Well, you're right about that. But let's be very clear, I'll bet he was a lot closer to MLK's vision than Rufo or, to be fair, most conservatives today. Yes, MLK believed in race blindness at the individual level. But he also believed in affirmative action and reparation for slavery. He also believed in Universal Basic Income for the poor (regardless of skin colour).

So let's be very clear about his too, if King were alive today, plenty of the people who just looove repeating his "content of their character" quote would treat him with just as much disdain as they treat Kendi. If not more.

Whiteness studies is not a "child" of CRT (Wikipedia is wonderful for many things, but not for use was an authoritative source on academic literature).
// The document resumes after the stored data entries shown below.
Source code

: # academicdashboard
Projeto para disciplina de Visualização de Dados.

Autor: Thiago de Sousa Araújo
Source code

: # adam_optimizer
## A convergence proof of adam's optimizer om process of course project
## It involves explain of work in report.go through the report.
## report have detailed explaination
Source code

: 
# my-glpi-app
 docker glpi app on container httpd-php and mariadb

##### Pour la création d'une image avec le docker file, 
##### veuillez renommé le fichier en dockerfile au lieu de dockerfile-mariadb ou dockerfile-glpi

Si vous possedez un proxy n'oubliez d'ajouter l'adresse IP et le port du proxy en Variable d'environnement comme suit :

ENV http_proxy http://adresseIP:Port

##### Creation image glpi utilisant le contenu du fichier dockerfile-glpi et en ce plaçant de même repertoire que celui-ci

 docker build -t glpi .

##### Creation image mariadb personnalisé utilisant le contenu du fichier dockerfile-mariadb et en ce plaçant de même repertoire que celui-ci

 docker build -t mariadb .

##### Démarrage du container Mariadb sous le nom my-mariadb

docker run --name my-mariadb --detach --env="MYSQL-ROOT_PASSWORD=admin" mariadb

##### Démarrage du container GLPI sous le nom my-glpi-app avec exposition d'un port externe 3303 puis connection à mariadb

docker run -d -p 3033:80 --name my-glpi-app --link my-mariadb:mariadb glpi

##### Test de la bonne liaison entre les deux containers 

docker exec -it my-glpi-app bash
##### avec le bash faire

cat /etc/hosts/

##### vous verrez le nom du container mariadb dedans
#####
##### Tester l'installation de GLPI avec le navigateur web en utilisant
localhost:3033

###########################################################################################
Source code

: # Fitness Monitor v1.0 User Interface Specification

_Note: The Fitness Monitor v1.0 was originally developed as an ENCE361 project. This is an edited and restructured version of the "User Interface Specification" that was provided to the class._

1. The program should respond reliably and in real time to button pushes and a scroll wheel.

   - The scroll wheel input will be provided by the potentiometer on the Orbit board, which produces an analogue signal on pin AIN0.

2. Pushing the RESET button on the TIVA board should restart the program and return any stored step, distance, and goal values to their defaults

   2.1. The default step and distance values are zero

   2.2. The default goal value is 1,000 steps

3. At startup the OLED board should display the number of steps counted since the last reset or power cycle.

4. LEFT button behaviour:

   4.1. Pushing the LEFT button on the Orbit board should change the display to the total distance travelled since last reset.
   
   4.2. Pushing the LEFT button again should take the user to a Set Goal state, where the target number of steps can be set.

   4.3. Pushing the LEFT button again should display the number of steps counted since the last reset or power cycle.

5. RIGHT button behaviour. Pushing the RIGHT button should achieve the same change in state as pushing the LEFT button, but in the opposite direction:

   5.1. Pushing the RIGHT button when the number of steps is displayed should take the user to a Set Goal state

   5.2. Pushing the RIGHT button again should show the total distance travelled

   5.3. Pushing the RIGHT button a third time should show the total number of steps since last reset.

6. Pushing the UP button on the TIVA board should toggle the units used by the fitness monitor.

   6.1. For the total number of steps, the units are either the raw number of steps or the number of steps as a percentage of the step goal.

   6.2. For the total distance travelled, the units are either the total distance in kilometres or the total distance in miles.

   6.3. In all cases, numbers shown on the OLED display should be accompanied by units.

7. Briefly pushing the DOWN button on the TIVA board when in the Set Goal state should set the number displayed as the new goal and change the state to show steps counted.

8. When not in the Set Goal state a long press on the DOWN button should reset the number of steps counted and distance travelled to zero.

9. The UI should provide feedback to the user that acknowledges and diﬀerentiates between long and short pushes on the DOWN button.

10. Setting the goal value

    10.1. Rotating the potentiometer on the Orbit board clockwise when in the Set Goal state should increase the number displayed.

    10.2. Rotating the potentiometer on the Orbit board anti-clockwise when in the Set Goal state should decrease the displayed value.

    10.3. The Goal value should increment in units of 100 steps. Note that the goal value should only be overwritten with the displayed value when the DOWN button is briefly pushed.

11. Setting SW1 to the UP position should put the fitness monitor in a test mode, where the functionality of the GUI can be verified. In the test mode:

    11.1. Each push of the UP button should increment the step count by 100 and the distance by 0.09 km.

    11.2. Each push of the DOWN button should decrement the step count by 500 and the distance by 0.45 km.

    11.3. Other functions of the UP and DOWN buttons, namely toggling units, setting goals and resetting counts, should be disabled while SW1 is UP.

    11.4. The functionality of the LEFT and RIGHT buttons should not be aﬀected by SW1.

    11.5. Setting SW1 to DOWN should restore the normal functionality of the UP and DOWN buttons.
It is a separate field of academia, devised by one of the people who contributed to the original body of work known as CRT.

CRT uses a racial lens because it was designed to look at how the legal system produced and sustained racial inequality. It was focused specifically on this narrow field. Again, I'm not arguing that CRT got all of its conclusions correct. But broadening that philosophy to encompass everything (I don't deny that some people have done this) isn't what the original work of CRT was about.

Finally, whether white flight and the closing of certain black schools led to a more tolerant society depends very much on where you live and what colour your skin is, no? It's easy to look at desegregation with 8- years of hindsight and say what was best. But at the time, it's easy to understand why some black people saw it as a failure. Again, depending on where you live, you could argue that it's been a failure today.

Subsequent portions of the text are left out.